> RECORDED INFORMATION:
^^^^

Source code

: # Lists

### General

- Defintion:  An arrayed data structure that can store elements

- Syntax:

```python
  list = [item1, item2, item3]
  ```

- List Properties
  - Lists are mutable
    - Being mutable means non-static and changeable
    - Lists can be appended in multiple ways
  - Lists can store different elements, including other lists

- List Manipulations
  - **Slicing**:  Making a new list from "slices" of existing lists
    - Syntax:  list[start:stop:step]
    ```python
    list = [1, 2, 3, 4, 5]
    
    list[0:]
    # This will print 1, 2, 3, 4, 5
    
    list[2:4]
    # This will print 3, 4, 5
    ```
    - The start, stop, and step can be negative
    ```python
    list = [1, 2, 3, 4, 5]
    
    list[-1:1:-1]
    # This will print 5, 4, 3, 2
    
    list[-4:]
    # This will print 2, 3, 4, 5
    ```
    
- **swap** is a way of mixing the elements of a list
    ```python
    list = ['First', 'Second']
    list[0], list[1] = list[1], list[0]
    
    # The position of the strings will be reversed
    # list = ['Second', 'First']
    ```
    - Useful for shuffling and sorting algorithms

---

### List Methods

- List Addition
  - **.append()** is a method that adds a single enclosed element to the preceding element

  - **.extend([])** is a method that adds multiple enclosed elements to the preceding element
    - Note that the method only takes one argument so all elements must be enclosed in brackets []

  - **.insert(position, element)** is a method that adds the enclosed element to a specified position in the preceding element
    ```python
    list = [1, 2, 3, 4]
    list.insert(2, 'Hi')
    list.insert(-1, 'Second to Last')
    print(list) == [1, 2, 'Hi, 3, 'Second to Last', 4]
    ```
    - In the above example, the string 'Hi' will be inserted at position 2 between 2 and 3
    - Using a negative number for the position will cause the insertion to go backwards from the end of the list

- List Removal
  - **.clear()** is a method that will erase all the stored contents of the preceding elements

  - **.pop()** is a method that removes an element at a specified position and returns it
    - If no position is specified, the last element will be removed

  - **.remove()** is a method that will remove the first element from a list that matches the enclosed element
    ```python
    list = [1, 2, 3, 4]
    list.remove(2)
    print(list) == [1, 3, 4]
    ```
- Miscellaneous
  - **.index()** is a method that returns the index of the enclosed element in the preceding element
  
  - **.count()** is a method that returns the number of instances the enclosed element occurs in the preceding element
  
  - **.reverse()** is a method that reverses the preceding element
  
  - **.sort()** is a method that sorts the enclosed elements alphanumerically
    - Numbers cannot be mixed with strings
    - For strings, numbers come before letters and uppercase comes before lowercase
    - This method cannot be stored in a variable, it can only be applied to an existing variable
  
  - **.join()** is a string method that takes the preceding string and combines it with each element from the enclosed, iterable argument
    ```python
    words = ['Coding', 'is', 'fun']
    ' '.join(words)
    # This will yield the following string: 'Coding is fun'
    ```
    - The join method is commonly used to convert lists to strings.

^^^^

> WHAT IS REQUIRED: Take each line of the material that contains the word "Coding" and list it.

> RESPONSE FOR THIS EXERCISE:
    words = ['Coding', 'is', 'fun']
    # This will yield the following string: 'Coding is fun'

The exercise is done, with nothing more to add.